> **What this task involves**
Print the lines that run from the line with "- [프로젝트 개요](#프로젝트-개요)" to the line with "- 버그 사전 방지, 다른", keeping both end lines, exactly as they appear in the entries below, and nothing else.

***** Data section *****

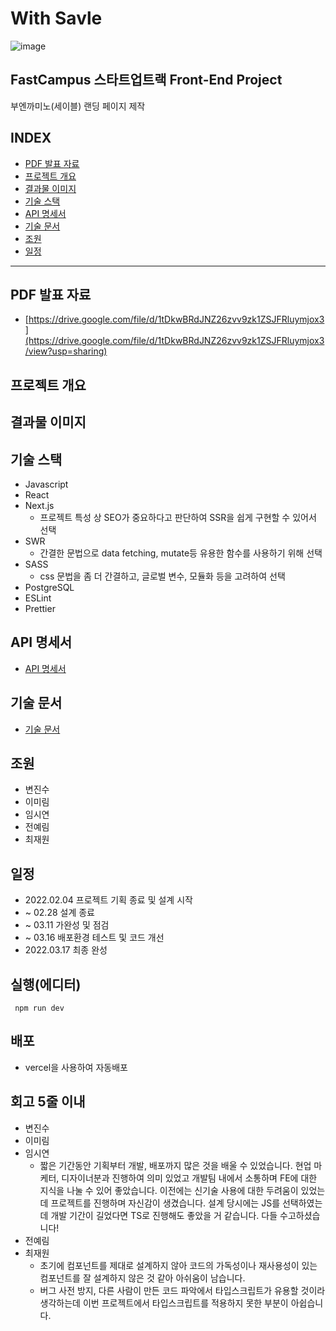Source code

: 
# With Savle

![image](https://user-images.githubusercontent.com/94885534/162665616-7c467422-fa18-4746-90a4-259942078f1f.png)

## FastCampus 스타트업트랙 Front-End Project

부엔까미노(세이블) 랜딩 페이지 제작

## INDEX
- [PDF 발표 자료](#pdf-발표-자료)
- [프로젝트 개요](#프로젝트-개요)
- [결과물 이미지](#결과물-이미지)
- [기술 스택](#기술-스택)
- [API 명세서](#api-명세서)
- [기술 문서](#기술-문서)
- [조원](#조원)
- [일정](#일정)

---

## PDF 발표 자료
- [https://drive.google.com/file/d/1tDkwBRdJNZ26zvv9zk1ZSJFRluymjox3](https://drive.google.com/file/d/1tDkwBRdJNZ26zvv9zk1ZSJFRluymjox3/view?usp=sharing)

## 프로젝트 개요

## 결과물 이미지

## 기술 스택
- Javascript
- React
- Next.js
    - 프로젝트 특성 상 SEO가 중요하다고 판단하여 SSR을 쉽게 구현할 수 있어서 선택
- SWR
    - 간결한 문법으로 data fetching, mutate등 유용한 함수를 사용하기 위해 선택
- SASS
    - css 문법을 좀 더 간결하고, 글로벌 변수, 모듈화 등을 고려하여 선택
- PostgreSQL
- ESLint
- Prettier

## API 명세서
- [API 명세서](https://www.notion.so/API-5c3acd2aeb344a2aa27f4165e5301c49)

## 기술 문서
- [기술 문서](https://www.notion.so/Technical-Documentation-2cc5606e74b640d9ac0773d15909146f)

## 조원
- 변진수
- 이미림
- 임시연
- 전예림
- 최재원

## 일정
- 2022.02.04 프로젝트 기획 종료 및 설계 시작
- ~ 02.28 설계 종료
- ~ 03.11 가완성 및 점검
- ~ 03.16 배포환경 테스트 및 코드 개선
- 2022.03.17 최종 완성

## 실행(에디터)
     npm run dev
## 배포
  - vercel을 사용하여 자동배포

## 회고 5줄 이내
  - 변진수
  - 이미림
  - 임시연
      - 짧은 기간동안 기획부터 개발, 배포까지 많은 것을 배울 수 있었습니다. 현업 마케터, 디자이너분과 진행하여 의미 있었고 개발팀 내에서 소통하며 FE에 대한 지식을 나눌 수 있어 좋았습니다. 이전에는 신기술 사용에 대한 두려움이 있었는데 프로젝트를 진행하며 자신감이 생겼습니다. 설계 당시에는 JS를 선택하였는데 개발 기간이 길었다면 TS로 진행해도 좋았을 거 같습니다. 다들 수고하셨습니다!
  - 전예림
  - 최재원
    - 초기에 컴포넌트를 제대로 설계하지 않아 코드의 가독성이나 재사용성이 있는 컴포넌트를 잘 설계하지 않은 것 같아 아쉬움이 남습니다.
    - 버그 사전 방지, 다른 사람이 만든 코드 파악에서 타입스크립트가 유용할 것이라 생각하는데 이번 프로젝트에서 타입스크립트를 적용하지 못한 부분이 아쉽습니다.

*****
***** Data section *****

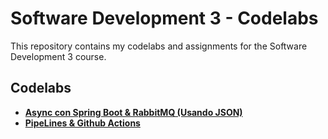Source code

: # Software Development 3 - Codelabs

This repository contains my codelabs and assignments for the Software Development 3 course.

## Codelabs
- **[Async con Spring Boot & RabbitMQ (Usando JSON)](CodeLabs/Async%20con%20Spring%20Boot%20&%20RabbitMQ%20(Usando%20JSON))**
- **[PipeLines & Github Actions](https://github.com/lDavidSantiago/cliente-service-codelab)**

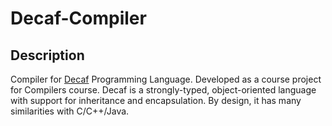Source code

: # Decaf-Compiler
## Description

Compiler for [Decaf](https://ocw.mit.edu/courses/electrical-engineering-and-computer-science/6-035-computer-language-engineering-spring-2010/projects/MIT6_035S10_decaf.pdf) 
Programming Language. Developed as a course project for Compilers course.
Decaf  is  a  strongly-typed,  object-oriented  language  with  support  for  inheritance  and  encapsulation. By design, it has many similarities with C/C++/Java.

*****

> **Result of this exercise**
- [프로젝트 개요](#프로젝트-개요)
- [결과물 이미지](#결과물-이미지)
- [기술 스택](#기술-스택)
- [API 명세서](#api-명세서)
- [기술 문서](#기술-문서)
- [조원](#조원)
- [일정](#일정)

---

## PDF 발표 자료
- [https://drive.google.com/file/d/1tDkwBRdJNZ26zvv9zk1ZSJFRluymjox3](https://drive.google.com/file/d/1tDkwBRdJNZ26zvv9zk1ZSJFRluymjox3/view?usp=sharing)

## 프로젝트 개요

## 결과물 이미지

## 기술 스택
- Javascript
- React
- Next.js
    - 프로젝트 특성 상 SEO가 중요하다고 판단하여 SSR을 쉽게 구현할 수 있어서 선택
- SWR
    - 간결한 문법으로 data fetching, mutate등 유용한 함수를 사용하기 위해 선택
- SASS
    - css 문법을 좀 더 간결하고, 글로벌 변수, 모듈화 등을 고려하여 선택
- PostgreSQL
- ESLint
- Prettier

## API 명세서
- [API 명세서](https://www.notion.so/API-5c3acd2aeb344a2aa27f4165e5301c49)

## 기술 문서
- [기술 문서](https://www.notion.so/Technical-Documentation-2cc5606e74b640d9ac0773d15909146f)

## 조원
- 변진수
- 이미림
- 임시연
- 전예림
- 최재원

## 일정
- 2022.02.04 프로젝트 기획 종료 및 설계 시작
- ~ 02.28 설계 종료
- ~ 03.11 가완성 및 점검
- ~ 03.16 배포환경 테스트 및 코드 개선
- 2022.03.17 최종 완성

## 실행(에디터)
     npm run dev
## 배포
  - vercel을 사용하여 자동배포

## 회고 5줄 이내
  - 변진수
  - 이미림
  - 임시연
      - 짧은 기간동안 기획부터 개발, 배포까지 많은 것을 배울 수 있었습니다. 현업 마케터, 디자이너분과 진행하여 의미 있었고 개발팀 내에서 소통하며 FE에 대한 지식을 나눌 수 있어 좋았습니다. 이전에는 신기술 사용에 대한 두려움이 있었는데 프로젝트를 진행하며 자신감이 생겼습니다. 설계 당시에는 JS를 선택하였는데 개발 기간이 길었다면 TS로 진행해도 좋았을 거 같습니다. 다들 수고하셨습니다!
  - 전예림
  - 최재원
    - 초기에 컴포넌트를 제대로 설계하지 않아 코드의 가독성이나 재사용성이 있는 컴포넌트를 잘 설계하지 않은 것 같아 아쉬움이 남습니다.
    - 버그 사전 방지, 다른 사람이 만든 코드 파악에서 타입스크립트가 유용할 것이라 생각하는데 이번 프로젝트에서 타입스크립트를 적용하지 못한 부분이 아쉽습니다.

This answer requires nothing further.